You've made an excellent start with integration by parts!
Let the integral be $\color{navy}{\mathcal{I}}$. We want to evaluate
$$\bbox[15px, #E0F8FF, border:5px groove #007BFF]{\color{navy}{\mathcal{I}} := \int_{0}^{\infty} \frac{\arctan(x^3)}{x^2} \ dx}$$
Using integration by parts with $u_0 = \arctan(x^3)$ and $dv_0 = \frac{1}{x^2} dx$.
Then $du_0 = \frac{3x^2}{1+x^6} dx$ and $v_0 = -\frac{1}{x}$.
So,
$$\begin{align*}
\color{navy}{\mathcal{I}} &= \left[ -\frac{\arctan(x^3)}{x} \right]_0^\infty - \int_0^\infty \left(-\frac{1}{x}\right) \frac{3x^2}{1+x^6} \ dx \\
&= \left[ -\frac{\arctan(x^3)}{x} \right]_0^\infty + 3 \int_0^\infty \frac{x}{1+x^6} \ dx
\end{align*}$$
Let's evaluate the boundary term:
- As $x \to \infty$: $\arctan(x^3) \to \frac{\pi}{2}$. So, $-\frac{\arctan(x^3)}{x} \to -\frac{\pi/2}{x} \to 0$.
- As $x \to 0^+$: We can use the Taylor series for $\arctan(y) \approx y$ for small $y$. So, $\arctan(x^3) \approx x^3$. Thus, $-\frac{\arctan(x^3)}{x} \approx -\frac{x^3}{x} = -x^2 \to 0$.
Therefore, the boundary term is $\require{cancel}\cancelto{0}{\left[ -\frac{\arctan(x^3)}{x} \right]_0^\infty} = 0 - 0 = 0$.

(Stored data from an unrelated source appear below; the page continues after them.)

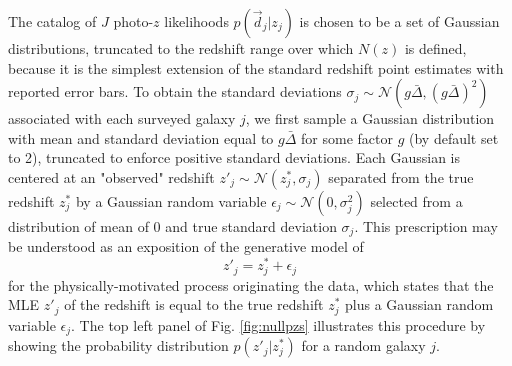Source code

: \documentclass[preprint]{aastex}
\begin{document}
The catalog of $J$ photo-$z$ likelihoods $p(\vec{d}_{j}|z_{j})$ is chosen to be 
a set of Gaussian distributions, truncated to the redshift range over which 
$N(z)$ is defined, because it is the simplest extension of the standard 
redshift point estimates with reported error bars.  To obtain the standard 
deviations $\sigma_{j}\sim\mathcal{N}(g\bar{\Delta},(g\bar{\Delta})^{2})$ 
associated with each surveyed galaxy $j$, we first sample a Gaussian 
distribution with mean and standard deviation equal to $g\bar{\Delta}$ for some 
factor $g$ (by default set to 2), truncated to enforce positive standard 
deviations.  Each Gaussian is centered at an "observed" redshift 
$z'_{j}\sim\mathcal{N}(z^{*}_{j},\sigma_{j})$ separated from the true redshift 
$z^{*}_{j}$ by a Gaussian random variable 
$\epsilon_{j}\sim\mathcal{N}(0,\sigma^{2}_{j})$ selected from a distribution of 
mean of 0 and true standard deviation $\sigma_{j}$.   This prescription may be 
understood as an exposition of the generative model of 
\begin{equation}
\label{eq:genmod}
z'_{j} = z^{*}_{j}+\epsilon_{j}
\end{equation}
for the physically-motivated process originating the data, which states that 
the MLE $z'_{j}$ of the redshift is equal to the true redshift $z^{*}_{j}$ plus 
a Gaussian random variable $\epsilon_{j}$.  The top left panel of Fig. 
\ref{fig:nullpzs} illustrates this procedure by showing the probability 
distribution $p(z'_{j}|z^{*}_{j})$ for a random galaxy $j$.
\end{document}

The integral simplifies to:
$$\color{navy}{\mathcal{I}} = 3 \int_0^\infty \frac{x}{1+x^6} \ dx$$
Let $\color{teal}{\mathcal{J}_1} = \int_0^\infty \frac{x}{1+x^6} \ dx$. So, $\color{navy}{\mathcal{I}} = 3 \color{teal}{\mathcal{J}_1}$.

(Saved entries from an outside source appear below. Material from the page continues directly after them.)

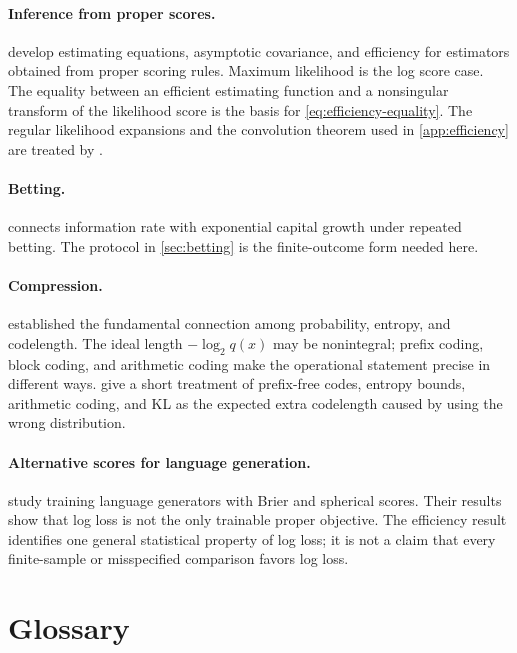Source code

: \documentclass[11pt,twoside]{article}
\theoremstyle{definition}
\theoremstyle{remark}
\begin{document}
\paragraph{Inference from proper scores.}
\citet{dawid2016} develop estimating equations, asymptotic covariance, and efficiency for
estimators obtained from proper scoring rules. Maximum likelihood is the log
score case. The equality between an efficient estimating function and a
nonsingular transform of the likelihood score is the basis for
\cref{eq:efficiency-equality}. The regular likelihood expansions and the
convolution theorem used in \cref{app:efficiency} are treated by
\citet[Chapters~7--8]{vandervaart1998}.

\paragraph{Betting.}
\citet{kelly1956} connects information rate with exponential capital growth
under repeated betting. The protocol in \cref{sec:betting} is the
finite-outcome form needed here.

\paragraph{Compression.}
\citet{shannon1948} established the fundamental connection among probability,
entropy, and codelength. The ideal length $-\log_2q(x)$ may be nonintegral;
prefix coding, block coding, and arithmetic coding make the operational
statement precise in different ways. \citet[Chapter~14]{lattimore2020} give a
short treatment of prefix-free codes, entropy bounds, arithmetic coding, and
KL as the expected extra codelength caused by using the wrong distribution.

\paragraph{Alternative scores for language generation.}
\citet{shao2024} study training language generators with Brier and spherical
scores. Their results show that log loss is not the only trainable proper
objective. The efficiency result identifies one general statistical property
of log loss; it is not a claim that every finite-sample or misspecified
comparison favors log loss.



\clearpage

\section*{Glossary}
\label{sec:glossary}
\end{document}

Hints for solving $\displaystyle \color{teal}{\mathcal{J}_1} = \int_0^\infty \frac{x}{1+x^6} \ dx$:
Substitution: The term $x^6$ suggests a substitution. Try $u = x^2$ (or $x \mapsto \sqrt{u}$). How does the integral transform? You should arrive at an integral of the form $C \int_0^\infty \frac{1}{1+u^3} du$. Let's call this $J_2 = \int_0^\infty \frac{1}{1+u^3} du$.

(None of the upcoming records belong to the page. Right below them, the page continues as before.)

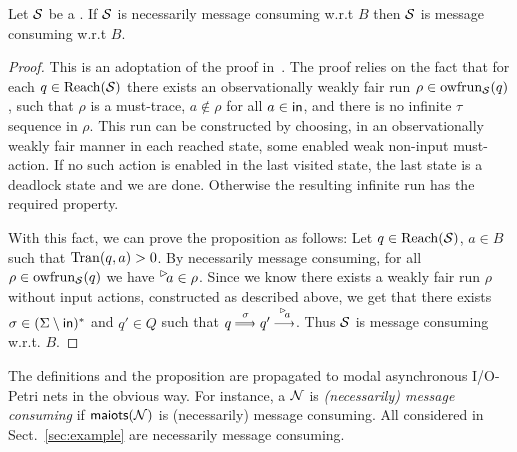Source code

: \begin{proposition}\label{prop:properties}
    Let $\S$ be a \MAIOTS. If $\S$ is necessarily message consuming w.r.t $B$ then $\S$ is message consuming w.r.t $B$.
\end{proposition}
\begin{proof}
    This is an adoptation of the proof in~\cite{TechReportVersion}.
    The proof relies on the fact that for each $q \in \reach(\S)$ there exists an observationally weakly fair run $\rho \in \wfrun{\S}(q)$, such that $\rho$ is a must-trace, $a \not\in \rho$ for all $a \in \inset$, and there is no infinite $\tau$ sequence in $\rho$. This run can be constructed by choosing, in an observationally weakly fair manner in each reached state, some enabled weak non-input must-action. If no such action is enabled in the last visited state, the last state is a deadlock state and we are done. Otherwise the resulting infinite run has the required property.

    With this fact, we can prove the proposition as follows: Let $q \in \reach(\S)$, $a \in B$ such that $\val(q,a) > 0$. By necessarily message consuming, for all $\rho \in \wfrun{\S}(q)$ we have $\inact{a} \in \rho$. Since we know there exists a weakly fair run $\rho$ without input actions, constructed as described above, we get that there exists $\sigma \in (\Sigma \setminus \inset)^*$ and $q'\in Q$ such that $q \mustw{\sigma} q' \must{\inact{a}}$. Thus $\S$ is message consuming w.r.t. $B$.
\end{proof}




The definitions and the proposition are propagated to modal asynchronous I/O-Petri nets in the obvious way.
For instance, a \MAIOPN $\pnN$ is \emph{(necessarily) message consuming} if $\maiots(\pnN)$ is (necessarily) message consuming.
All \MAIOPNs considered in Sect.~\ref{sec:example} are necessarily message consuming.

Symmetry/Reciprocal Substitution for $J_2$: For integrals of the form $\int_0^\infty f(u) du$, the substitution $u \mapsto 1/t$ (so $du = -1/t^2 dt$) is often very powerful. Apply this to $J_2$. You should find that $J_2$ is also equal to $\int_0^\infty \frac{t}{1+t^3} dt$.
Combine and Simplify: Using the result from hint 2, you have two expressions for $J_2$. Consider $2J_2 = \int_0^\infty \frac{1}{u^3+1} du + \int_0^\infty \frac{u}{u^3+1} du = \int_0^\infty \frac{1+u}{u^3+1} du$. Simplify the integrand $\frac{1+u}{u^3+1}$ by factoring the denominator.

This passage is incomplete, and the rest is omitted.